Return only: {"ranking": [idx1, idx2, idx3, idx4, idx5]}
This is effectively a cross-encoder pattern: the LLM reads the query and all passages together, allowing it to consider interaction effects between the query and each passage — something bi-encoder embedding models cannot do. The trade-off is cost and latency, but since we're calling it once per query (not once per document), it's manageable.
The reranker also includes a retry + fallback mechanism: if the API returns a 503 UNAVAILABLE, it waits 5 seconds and retries up to 3 times. On total failure, it falls back to the top 5 from RRF directly — so the pipeline never crashes.
Real Results
Here's what happened when I ran the same query with both approaches:
Query: "What are the advantages of the Transformer architecture over traditional RNNs?"
| Rank | Dense Only | Hybrid (Dense + BM25 + RRF) |
|---|---|---|
| 1 |
chunk_4 ✅ nlp_temelleri.txt |
chunk_4 ✅ nlp_temelleri.txt |
| 2 |
chunk_11 ❌ veri_bilimi.txt |
chunk_3 ✅ nlp_temelleri.txt |
| 3 |
chunk_8 ❌ veri_bilimi.txt |
chunk_11 ❌ veri_bilimi.txt |
BM25 caught "Transformer" and "RNN" as exact keywords and boosted chunk_3 — a passage about word embeddings and NLP context — from outside the top 3 into rank #2. The two irrelevant data science chunks dropped out.

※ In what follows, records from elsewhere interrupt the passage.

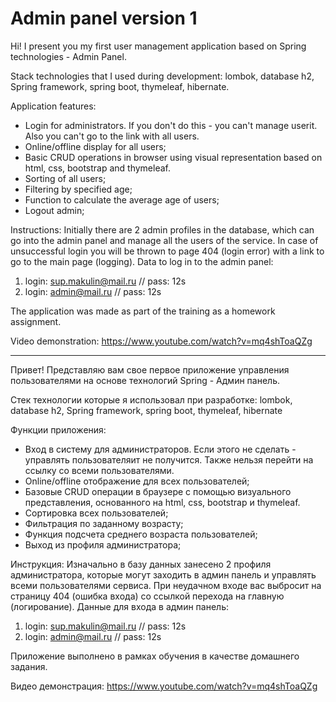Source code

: # Admin panel version 1

Hi! I present you my first user management application based on Spring technologies - Admin Panel.

Stack technologies that I used during development: lombok, database h2, Spring framework, spring boot, thymeleaf, hibernate.

Application features:
- Login for administrators. If you don't do this - you can't manage userit. Also you can't go to the link with all users.
- Online/offline display for all users;
- Basic CRUD operations in browser using visual representation based on html, css, bootstrap and thymeleaf.
- Sorting of all users;
- Filtering by specified age;
- Function to calculate the average age of users;
- Logout admin;

Instructions: 
Initially there are 2 admin profiles in the database, which can go into the admin panel and manage all the users of the service. In case of unsuccessful login you will be thrown to page 404 (login error) with a link to go to the main page (logging).
Data to log in to the admin panel:
1) login: sup.makulin@mail.ru // pass: 12s
2) login: admin@mail.ru // pass: 12s

The application was made as part of the training as a homework assignment. 

Video demonstration: https://www.youtube.com/watch?v=mq4shToaQZg 

---

Привет! Представляю вам свое первое приложение управления пользователями на основе технологий Spring - Админ панель.

Стек технологии которые я использовал при разработке: lombok, database h2, Spring framework, spring boot, thymeleaf, hibernate

Функции приложения:
- Вход в систему для администраторов. Если этого не сделать - управлять пользователяит не получится. Также нельзя перейти на ссылку со всеми пользователями.
- Online/offline отображение для всех пользователей;
- Базовые CRUD операции в браузере с помощью визуального представления, основанного на html, css, bootstrap и thymeleaf.
- Сортировка всех пользователей;
- Фильтрация по заданному возрасту;
- Функция подсчета среднего возраста пользователей;
- Выход из профиля администратора;

Инструкция: 
Изначально в базу данных занесено 2 профиля администратора, которые могут заходить в админ панель и управлять всеми пользователями сервиса. При неудачном входе вас выбросит на страницу 404 (ошибка входа) со ссылкой перехода на главную (логирование).
Данные для входа в админ панель:
1) login: sup.makulin@mail.ru  //   pass: 12s
2) login: admin@mail.ru  //   pass: 12s

Приложение выполнено в рамках обучения в качестве домашнего задания. 

Видео демонстрация: https://www.youtube.com/watch?v=mq4shToaQZg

Evaluation across 5 questions:
| Metric | Score |
|---|---|
| Overall Accuracy | 80% (4/5) |
| Citation Coverage | 14/14 successful citations |
| Hybrid vs Dense | BM25 removed 2 irrelevant chunks |
| Resilience | 503 errors handled via retry + fallback |
Every answer cites its source inline (e.g., [1], [2]) with the actual filename, so users can verify the origin of each claim.
The Stack
| Component | Library |
|---|---|
| Embeddings |
sentence-transformers (all-MiniLM-L6-v2) |
| Vector DB | chromadb |
| Sparse retrieval | rank_bm25 |
| Fusion | Custom RRF implementation |
| Reranker + Generator | Google Gemini API (google-genai) |
| Environment | python-dotenv |
Try It Yourself
🔗 github.com/jasstt/rag_project
git clone https://github.com/jasstt/rag_project.git
cd rag_project
pip install -r requirements.txt
# Add your Gemini API key to .env
python src/ingest.py
python main.py
python src/eval.py
I'm not saying dense search is bad. For most casual queries it works fine. But the moment your users start asking technical questions — exact model names, function signatures, version numbers — BM25 starts pulling its weight. Adding it took maybe 20 minutes. Two irrelevant chunks disappeared from the results without touching anything else in the pipeline.
Top comments (1)
We run the same BM25+dense+RRF pipeline on tariff and trade news, and the exact-match gap you describe is even sharper on HS codes and duty rate numbers — dense retrieval just conflates numerically close strings. One thing worth noting: using a cloud LLM as the reranker adds latency on every query. For our workload we swapped to a local bge-reranker-v2-m3 (cross-encoder running on GPU), which brought rerank latency down to milliseconds vs. seconds per batch.